| When cases are settled, injured parties usually end up with some cash whether they opt for a structured settlement or a lump sum. In either case, injured parties may be interested
in investing some or all of the cash. The self-investor must remember to deduct the cost of the investment from the interest earned, along with any city, state and federal income taxes. The initial “load” or commission ranges from 0 to 6.5 percent and may be as high as 8.5 percent. Here are some investment options for investing the money, along with their advantages and disadvantages.
Municipal (tax free) Bonds These fixed-rate alternatives to structures require commissions when they are bought or sold. They carry the added risk of being “called” if interest rates fall. Of course, the investor would receive full face value but replacement bonds would come with lower interest rates. These are very risky for those needing long-term income and/or care.

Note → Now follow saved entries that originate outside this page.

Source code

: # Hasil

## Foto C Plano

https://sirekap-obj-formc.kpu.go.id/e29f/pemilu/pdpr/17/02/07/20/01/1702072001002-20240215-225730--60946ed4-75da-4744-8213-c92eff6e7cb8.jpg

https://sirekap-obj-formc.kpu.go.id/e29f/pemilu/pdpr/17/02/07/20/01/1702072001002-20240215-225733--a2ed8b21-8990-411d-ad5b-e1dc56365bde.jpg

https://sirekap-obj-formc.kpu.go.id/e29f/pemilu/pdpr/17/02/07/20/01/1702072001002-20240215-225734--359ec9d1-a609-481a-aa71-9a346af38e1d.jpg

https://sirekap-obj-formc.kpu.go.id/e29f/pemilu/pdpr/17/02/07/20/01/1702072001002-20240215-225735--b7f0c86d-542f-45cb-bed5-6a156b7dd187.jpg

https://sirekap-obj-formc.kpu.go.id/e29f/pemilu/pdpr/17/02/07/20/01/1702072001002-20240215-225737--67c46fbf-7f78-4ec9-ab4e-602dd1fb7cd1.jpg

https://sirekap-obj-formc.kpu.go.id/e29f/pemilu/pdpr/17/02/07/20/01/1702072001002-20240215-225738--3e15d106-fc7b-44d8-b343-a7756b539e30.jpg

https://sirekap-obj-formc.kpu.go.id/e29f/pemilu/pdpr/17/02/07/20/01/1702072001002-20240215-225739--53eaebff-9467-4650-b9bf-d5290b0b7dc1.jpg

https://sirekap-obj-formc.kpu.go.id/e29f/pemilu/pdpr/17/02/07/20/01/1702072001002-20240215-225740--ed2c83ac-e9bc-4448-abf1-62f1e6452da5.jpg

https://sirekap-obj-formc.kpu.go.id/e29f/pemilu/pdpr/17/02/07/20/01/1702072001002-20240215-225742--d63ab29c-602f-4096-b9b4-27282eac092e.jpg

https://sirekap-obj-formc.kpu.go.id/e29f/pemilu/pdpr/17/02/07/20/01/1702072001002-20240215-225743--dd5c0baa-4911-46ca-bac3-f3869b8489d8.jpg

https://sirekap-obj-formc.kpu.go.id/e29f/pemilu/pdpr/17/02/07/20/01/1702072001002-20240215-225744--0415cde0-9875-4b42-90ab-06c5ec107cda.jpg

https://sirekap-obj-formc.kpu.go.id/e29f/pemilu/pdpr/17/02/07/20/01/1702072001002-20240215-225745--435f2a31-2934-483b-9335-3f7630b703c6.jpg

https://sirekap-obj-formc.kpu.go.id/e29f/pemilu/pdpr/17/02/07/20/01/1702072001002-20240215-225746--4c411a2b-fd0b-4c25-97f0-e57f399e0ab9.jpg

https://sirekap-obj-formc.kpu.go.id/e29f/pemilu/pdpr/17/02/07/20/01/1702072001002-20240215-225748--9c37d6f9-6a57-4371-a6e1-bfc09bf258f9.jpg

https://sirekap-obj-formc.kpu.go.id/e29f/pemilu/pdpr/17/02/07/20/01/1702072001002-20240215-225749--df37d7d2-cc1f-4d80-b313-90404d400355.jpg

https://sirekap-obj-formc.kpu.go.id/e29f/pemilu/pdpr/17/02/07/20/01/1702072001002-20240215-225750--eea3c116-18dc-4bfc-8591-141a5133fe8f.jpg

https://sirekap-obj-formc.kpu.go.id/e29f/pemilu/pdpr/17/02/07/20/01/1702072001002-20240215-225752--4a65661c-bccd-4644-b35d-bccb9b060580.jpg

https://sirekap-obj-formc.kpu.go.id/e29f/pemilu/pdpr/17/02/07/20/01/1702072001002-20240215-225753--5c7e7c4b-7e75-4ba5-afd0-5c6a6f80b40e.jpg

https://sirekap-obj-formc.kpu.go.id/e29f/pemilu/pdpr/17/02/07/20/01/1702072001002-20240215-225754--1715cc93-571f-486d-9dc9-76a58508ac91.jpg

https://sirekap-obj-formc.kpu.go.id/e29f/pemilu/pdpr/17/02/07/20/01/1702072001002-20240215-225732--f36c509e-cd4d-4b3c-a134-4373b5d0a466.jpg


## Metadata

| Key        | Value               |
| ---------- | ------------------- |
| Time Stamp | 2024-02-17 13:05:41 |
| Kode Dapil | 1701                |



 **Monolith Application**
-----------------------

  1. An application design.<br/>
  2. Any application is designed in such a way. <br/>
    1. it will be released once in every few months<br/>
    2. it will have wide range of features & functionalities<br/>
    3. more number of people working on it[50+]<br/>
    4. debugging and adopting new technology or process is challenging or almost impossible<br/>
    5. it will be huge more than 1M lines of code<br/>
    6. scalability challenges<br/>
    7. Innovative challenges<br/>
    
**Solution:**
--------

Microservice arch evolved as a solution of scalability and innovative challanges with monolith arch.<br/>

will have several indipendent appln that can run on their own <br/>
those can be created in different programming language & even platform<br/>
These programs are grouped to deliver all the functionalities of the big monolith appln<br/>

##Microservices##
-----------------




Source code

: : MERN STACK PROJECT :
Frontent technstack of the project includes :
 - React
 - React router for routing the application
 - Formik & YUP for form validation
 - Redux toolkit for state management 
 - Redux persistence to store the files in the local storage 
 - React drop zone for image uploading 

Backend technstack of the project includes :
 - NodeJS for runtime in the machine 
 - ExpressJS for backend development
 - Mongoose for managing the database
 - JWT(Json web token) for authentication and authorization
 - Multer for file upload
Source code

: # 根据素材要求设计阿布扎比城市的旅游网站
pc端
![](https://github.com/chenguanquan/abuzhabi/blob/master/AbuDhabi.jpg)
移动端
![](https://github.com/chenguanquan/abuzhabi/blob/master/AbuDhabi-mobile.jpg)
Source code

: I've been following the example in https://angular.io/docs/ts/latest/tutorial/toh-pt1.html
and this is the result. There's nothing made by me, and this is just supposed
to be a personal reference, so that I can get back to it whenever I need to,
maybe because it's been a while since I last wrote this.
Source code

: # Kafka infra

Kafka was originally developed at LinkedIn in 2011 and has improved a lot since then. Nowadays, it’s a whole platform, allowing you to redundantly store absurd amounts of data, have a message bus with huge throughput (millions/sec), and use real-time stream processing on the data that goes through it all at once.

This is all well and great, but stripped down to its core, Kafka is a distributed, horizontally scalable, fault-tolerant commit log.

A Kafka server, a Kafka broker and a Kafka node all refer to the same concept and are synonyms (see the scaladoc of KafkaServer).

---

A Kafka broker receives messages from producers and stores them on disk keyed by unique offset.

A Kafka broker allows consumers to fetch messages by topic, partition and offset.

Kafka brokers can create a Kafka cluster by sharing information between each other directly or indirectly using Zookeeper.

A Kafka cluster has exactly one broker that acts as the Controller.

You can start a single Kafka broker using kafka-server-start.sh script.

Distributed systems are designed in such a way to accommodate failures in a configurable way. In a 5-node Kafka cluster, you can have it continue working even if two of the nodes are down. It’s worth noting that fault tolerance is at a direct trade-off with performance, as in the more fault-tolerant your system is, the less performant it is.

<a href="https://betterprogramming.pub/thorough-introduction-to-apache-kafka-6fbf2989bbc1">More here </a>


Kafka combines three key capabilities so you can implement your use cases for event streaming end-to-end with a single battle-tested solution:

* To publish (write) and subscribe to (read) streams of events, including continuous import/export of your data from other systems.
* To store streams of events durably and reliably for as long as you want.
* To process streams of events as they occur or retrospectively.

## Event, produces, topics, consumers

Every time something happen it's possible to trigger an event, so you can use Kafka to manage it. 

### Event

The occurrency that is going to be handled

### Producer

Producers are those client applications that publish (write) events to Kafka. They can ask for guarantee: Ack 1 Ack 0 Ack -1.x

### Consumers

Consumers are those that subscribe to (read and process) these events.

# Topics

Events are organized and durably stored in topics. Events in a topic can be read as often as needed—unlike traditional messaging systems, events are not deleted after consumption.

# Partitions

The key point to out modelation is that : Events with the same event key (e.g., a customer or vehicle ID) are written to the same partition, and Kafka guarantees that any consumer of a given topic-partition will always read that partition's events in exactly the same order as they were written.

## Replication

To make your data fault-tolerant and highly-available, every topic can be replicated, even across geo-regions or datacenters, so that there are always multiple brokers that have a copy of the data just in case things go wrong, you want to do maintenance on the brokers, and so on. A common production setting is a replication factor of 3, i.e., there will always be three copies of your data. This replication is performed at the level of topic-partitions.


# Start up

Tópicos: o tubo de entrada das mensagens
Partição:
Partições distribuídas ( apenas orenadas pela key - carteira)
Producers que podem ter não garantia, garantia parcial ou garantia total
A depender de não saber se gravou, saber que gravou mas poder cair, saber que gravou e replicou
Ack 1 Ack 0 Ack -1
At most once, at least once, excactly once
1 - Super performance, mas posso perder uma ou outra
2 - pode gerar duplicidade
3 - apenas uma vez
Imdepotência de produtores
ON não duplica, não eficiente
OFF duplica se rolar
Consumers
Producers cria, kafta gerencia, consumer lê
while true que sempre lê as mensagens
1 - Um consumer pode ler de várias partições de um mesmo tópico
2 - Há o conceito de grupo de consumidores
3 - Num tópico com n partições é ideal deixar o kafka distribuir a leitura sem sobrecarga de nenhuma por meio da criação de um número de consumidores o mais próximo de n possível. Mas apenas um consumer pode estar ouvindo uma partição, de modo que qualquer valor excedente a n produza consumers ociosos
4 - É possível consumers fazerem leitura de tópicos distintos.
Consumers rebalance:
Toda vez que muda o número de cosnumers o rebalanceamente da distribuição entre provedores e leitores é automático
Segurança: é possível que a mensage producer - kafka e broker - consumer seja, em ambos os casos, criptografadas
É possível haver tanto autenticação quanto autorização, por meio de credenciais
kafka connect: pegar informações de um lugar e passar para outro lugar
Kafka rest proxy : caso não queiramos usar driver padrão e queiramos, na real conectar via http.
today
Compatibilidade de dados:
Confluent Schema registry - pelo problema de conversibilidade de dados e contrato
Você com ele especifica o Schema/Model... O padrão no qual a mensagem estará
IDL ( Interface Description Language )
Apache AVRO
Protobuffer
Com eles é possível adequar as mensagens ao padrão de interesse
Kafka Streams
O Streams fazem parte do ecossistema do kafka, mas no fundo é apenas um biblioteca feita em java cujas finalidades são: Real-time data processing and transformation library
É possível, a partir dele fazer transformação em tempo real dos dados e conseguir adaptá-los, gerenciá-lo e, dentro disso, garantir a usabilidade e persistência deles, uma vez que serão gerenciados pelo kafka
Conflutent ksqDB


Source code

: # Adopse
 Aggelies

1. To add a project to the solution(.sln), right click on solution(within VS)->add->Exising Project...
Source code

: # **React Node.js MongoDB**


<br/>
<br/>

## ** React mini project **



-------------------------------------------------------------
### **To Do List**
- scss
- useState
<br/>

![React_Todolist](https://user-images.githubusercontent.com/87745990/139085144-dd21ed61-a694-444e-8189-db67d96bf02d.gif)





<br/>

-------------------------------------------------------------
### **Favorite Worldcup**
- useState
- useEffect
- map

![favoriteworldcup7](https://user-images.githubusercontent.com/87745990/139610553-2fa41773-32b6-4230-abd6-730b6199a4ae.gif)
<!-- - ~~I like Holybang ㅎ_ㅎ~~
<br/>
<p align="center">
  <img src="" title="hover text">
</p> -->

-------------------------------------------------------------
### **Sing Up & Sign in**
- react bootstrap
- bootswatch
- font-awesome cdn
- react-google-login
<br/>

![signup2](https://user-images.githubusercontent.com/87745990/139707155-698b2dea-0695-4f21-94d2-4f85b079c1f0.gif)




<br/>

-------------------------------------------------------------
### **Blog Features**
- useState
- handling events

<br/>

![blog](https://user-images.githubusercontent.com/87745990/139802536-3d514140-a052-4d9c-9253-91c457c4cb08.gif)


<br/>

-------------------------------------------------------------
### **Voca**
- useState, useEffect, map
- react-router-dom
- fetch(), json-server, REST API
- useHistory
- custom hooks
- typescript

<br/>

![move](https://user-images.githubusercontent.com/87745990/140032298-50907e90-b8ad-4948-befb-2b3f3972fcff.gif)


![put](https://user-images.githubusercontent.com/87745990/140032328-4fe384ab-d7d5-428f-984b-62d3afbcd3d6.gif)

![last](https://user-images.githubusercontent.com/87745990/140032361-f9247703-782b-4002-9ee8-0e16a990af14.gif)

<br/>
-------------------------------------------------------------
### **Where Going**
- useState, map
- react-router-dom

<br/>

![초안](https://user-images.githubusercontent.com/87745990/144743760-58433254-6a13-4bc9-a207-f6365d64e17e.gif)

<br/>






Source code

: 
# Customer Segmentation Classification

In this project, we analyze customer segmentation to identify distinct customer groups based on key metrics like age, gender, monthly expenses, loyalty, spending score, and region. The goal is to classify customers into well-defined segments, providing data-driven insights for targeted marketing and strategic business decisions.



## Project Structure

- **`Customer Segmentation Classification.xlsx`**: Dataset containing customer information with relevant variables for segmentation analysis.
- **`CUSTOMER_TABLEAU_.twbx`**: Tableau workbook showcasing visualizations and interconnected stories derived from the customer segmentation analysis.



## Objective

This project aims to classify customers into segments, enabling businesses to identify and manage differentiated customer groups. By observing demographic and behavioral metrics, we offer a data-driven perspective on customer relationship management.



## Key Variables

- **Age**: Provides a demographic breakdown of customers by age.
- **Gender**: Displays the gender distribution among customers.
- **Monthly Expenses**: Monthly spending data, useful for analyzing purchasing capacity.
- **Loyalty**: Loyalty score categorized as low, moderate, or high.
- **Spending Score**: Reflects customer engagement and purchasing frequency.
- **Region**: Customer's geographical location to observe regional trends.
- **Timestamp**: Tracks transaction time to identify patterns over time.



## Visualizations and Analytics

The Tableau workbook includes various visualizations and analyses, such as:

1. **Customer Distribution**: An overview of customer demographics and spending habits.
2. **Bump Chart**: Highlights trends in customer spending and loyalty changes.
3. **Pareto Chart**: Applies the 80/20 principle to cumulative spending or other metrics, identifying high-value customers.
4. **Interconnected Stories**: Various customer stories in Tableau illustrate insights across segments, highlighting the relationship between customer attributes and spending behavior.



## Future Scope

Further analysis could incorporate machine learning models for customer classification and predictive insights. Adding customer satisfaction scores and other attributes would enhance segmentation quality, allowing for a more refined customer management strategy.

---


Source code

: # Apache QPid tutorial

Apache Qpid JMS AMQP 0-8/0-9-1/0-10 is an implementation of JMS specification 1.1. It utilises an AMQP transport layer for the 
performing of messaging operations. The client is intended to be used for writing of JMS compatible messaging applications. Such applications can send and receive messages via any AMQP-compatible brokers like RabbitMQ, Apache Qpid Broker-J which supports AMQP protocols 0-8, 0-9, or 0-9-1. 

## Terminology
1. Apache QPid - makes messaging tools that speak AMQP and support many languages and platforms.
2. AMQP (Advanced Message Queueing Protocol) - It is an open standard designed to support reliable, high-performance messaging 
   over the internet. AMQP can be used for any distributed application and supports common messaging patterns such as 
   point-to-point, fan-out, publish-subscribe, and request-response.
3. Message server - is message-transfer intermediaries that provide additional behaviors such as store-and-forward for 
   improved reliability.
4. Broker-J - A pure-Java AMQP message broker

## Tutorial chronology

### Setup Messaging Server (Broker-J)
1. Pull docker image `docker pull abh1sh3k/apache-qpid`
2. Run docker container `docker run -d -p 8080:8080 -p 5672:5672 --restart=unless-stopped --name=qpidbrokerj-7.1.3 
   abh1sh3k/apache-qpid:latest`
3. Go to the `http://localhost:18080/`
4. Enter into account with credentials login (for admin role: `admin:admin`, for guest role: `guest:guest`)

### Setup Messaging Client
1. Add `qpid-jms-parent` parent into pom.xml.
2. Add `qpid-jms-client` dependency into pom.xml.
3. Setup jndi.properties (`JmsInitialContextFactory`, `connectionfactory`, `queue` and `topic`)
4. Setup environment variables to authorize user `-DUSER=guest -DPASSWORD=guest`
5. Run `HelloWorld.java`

Banks and S&Ls Other fixed-rate choices, such as savings accounts, offer flexibility via easy access. However, this advantage can turn in to a disadvantage since the accessibility breeds temptation to dip in to the funds.
Also, large settlements might not be safe here because they are insured only to $100,000.
In addition, bank interest rates are usually not very high.
Life Insurance Policies This investment simply defers taxability on the interest earned. It is not tax free like structured settlements, and the interest earned is usually low.
Mutual Funds or Stocks If a injured party is interested in investing in stocks, mutual funds are probably the safest investment vehicle for the unsophisticated investor because the fund manager is actually making the investment choices. Interest earned is taxable at federal and state levels and there are commissions and other fees to be paid. Advice from money managers, stock brokers and financial planners has a cost and their choices are not guaranteed to increase stock value. Interest earned depends on the viability of the companies in which the funds are invested.
Treasury Bills, Bonds or Notes These are safe investments but lack flexibility, since they cannot be purchased for the life span of the investor. Also, at term, the broker must reinvest at the existing interest rate. Here, the investor trades control for security.